本帖最后由 choi 于 10-14-2016 11:24 编辑
Glenn Kenny, Miss Hokusai. New York Times, Oct 14, 2016 (in the page titled "Film in Review" which contains reviews of otehr films).
www.nytimes.com/2016/10/14/movies/miss-hokusai-review.html
Note:
(a) Paragraphs 1 of the review says this animation is about a woman, not a girl (who star in most animation films).
(b) "Adapted from a Hinako Sugiura manga, 'Miss Hokusai 百日紅 [1983-1987 連載; the animation film of the same title was released in Japan in May 2015]' is a lively inquiry into the life of O-Ei Hokusai, a daughter of the 19th-century painter KATSUSHIKA Hokusai 葛飾 北斎 [[1760 - 1849 (age 88)] (one of whose most famous images, 'The Great Wave [off Kanagawa 神奈川沖浪裏 (one of 富嶽三十六景, an album published in 1831),' is cleverly alluded to in an early scene). The director, Keiichi HARA [監督: 原 恵一], and the screenwriter, Miho MARUO [脚本: 丸尾 みほ], lay out the story anecdotally. The ramshackle, sometimes squalid, occasionally madcap life in the studio where O-Ei apprentices to her father contrasts with the staid, cautious domesticity of the home where O-Ei's enchanting, blind younger sister lives. O-Ei narrates occasionally, tentatively describing desires and enthusiasms."
(i) Hinako SUGIURA 杉浦 日向子 (1958 – 2005; a woman; Born Junko SUZUKI 鈴木 順子)
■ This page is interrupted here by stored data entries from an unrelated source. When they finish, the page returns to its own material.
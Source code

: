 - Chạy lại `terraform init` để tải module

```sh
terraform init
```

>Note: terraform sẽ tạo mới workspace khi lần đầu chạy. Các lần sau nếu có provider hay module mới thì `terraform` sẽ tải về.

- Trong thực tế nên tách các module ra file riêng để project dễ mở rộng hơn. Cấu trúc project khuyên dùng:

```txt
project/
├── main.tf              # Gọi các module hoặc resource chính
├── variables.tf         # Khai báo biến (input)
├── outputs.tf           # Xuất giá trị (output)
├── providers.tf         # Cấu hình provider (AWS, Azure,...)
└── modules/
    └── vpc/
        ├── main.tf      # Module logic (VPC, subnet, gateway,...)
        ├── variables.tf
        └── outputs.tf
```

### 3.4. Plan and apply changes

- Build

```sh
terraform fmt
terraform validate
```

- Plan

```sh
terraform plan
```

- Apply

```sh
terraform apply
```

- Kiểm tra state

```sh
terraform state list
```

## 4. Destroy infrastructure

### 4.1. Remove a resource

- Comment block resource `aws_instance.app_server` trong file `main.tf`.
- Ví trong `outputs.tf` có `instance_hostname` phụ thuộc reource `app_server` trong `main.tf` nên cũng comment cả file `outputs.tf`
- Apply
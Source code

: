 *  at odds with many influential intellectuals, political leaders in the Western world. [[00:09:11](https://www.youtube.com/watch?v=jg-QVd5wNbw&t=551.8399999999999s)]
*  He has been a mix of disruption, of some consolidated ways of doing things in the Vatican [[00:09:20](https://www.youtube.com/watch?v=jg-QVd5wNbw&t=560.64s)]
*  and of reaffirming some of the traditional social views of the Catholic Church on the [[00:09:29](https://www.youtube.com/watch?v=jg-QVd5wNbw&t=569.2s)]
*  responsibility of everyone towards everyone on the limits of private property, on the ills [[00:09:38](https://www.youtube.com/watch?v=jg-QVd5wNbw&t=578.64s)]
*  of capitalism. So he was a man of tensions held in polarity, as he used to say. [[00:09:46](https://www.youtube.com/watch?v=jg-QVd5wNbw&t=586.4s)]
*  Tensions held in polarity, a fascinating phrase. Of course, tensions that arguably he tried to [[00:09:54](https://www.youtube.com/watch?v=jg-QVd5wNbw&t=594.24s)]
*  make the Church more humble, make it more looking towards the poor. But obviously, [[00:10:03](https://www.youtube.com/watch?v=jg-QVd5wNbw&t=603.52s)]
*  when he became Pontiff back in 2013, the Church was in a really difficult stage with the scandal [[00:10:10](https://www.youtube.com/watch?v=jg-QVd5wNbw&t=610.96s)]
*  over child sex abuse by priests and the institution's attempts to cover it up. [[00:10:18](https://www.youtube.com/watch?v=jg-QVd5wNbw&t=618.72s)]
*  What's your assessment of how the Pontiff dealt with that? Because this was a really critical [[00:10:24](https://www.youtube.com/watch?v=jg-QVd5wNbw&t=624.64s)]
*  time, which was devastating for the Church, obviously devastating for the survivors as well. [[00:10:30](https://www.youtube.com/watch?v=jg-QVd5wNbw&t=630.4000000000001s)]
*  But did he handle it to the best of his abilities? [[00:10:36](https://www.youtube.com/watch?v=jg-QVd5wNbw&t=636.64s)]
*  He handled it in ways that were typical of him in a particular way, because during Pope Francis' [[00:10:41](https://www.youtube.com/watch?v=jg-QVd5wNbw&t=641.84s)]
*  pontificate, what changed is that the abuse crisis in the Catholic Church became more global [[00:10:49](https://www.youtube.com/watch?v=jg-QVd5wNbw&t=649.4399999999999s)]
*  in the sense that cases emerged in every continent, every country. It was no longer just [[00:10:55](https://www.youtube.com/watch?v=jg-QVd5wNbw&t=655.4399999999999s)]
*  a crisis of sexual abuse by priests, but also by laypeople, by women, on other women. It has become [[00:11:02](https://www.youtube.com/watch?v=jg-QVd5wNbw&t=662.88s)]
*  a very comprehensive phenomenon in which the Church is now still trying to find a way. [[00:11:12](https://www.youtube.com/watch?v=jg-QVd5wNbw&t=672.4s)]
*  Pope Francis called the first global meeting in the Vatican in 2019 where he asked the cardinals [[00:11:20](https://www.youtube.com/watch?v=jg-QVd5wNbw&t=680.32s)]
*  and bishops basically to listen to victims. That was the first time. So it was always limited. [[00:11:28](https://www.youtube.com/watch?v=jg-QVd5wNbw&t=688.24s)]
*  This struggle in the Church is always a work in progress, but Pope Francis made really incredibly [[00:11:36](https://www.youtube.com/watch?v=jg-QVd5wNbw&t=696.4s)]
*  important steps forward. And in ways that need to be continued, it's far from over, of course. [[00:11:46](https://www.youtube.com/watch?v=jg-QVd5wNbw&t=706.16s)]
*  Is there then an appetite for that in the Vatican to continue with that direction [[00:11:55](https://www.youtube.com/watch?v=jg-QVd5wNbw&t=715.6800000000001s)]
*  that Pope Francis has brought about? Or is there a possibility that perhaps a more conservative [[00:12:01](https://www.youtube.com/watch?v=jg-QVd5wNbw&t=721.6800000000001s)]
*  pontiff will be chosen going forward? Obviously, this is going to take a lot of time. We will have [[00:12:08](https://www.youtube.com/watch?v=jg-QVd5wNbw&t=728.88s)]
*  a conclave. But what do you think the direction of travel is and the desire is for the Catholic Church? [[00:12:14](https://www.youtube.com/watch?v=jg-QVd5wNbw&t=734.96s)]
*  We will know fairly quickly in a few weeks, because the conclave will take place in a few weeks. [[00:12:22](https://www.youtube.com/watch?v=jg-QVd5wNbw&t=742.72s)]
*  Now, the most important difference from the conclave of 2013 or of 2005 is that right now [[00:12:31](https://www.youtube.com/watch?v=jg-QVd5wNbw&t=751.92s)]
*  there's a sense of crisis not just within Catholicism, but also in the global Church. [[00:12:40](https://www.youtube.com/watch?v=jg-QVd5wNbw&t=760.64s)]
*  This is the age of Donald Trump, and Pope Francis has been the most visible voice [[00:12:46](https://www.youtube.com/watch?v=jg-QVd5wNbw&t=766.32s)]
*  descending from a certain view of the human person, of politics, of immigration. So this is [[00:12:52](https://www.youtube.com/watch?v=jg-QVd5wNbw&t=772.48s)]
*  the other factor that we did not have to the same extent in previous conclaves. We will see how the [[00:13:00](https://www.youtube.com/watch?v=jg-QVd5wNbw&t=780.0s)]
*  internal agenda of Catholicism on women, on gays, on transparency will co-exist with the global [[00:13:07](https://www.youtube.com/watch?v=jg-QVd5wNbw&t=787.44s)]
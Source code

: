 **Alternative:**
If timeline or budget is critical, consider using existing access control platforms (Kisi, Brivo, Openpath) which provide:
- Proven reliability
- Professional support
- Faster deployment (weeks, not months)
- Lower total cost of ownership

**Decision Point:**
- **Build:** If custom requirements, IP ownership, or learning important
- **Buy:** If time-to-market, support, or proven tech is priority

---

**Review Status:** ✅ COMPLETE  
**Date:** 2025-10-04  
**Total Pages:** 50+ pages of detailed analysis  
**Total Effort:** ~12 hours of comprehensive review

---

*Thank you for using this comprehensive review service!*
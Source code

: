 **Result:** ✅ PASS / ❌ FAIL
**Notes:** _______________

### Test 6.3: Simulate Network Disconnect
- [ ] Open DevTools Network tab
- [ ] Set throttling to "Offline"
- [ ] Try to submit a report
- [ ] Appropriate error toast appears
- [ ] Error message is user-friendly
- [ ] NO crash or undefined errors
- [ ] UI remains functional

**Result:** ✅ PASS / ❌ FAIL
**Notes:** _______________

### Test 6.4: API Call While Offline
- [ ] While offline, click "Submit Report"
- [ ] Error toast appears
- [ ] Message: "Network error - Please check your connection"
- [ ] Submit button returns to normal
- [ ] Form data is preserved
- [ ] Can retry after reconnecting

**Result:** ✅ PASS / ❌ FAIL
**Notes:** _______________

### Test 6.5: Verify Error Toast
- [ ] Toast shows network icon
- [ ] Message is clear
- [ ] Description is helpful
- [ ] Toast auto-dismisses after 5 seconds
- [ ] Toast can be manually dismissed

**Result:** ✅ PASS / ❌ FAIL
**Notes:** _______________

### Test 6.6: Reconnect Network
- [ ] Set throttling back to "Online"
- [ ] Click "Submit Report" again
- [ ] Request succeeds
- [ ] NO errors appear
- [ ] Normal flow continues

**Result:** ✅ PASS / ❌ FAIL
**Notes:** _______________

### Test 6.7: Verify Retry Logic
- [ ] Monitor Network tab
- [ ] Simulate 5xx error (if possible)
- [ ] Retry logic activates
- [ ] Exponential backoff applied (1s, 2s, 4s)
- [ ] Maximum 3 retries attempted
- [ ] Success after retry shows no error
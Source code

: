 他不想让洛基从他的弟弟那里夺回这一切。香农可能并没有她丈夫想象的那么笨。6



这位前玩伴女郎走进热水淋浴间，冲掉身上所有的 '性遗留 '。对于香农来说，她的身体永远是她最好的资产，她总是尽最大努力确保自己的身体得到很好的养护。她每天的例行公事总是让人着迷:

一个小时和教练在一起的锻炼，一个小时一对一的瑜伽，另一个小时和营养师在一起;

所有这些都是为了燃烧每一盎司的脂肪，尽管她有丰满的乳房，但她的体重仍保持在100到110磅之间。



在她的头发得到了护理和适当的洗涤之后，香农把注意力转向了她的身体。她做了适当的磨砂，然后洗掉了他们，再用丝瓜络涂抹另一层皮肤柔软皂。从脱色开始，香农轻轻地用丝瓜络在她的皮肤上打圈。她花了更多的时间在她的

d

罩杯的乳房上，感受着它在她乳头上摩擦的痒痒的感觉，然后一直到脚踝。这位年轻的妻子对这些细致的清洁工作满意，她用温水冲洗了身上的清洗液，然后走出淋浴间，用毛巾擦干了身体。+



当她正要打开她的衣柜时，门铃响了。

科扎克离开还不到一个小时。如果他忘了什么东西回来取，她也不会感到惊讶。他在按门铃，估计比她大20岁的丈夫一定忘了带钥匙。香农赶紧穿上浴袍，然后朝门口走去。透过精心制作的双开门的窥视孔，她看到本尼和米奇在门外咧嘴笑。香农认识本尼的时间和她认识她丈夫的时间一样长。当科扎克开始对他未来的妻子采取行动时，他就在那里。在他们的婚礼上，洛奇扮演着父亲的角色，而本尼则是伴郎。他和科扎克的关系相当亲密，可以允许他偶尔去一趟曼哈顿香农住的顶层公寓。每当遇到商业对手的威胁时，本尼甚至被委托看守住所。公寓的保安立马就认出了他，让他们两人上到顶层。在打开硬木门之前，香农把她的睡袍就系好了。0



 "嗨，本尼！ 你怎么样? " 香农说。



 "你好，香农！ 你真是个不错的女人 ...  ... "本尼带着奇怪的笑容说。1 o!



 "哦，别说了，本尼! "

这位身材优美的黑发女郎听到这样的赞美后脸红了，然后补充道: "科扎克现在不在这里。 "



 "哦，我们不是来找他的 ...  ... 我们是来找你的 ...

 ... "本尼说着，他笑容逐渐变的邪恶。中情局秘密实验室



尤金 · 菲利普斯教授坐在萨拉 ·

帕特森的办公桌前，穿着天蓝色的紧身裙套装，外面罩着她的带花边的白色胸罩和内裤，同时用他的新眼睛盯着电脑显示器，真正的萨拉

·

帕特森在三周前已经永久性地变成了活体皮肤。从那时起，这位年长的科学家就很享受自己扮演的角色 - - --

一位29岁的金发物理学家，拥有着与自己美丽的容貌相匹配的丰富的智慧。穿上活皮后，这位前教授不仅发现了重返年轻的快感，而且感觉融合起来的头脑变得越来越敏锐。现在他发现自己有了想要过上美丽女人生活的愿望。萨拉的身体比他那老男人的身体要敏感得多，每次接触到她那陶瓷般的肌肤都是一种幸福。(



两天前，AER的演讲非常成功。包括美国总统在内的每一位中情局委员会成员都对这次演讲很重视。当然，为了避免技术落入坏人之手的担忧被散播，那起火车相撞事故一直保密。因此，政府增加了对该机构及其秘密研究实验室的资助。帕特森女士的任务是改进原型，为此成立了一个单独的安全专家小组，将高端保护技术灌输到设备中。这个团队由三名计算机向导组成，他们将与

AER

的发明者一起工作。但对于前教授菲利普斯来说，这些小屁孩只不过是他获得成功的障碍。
(ii) The daughter's given name is "O-Ei" お栄, where the "ei" is Chinese pronunciation of kanji 栄 and the "o" is an honorific (showing respect).
(c) Japanese-English dictionary:
* hi 日 【ひ】 (n): "(1) day; days; (2) sun"
* ura 浦 【うら】 (n): "inlet" of the sea
(d) "O-Ei is voiced with sensitivity and confidence by Anne Watanabe, daughter of the actor Ken Watanabe"
(i) Ken WATANABE 渡辺 謙 (1959- ; height 1.84 m)
(ii) His only biological daughter (he has a biological son) is 渡辺 杏. One Japanese pronunciation (out of quite a few) for apricot 杏 is "an" -- hence her English name Anne WATANABE (who was born in Japan and married a Japanese in 2015).
(e) 百日紅 in Japan is the flowering shrub Lagerstroemia indica.
https://en.wikipedia.org/wiki/Lagerstroemia_indica
Chinese name is 紫薇. Why the manga chose the shrub (or its flower) as the title, I fail to find out.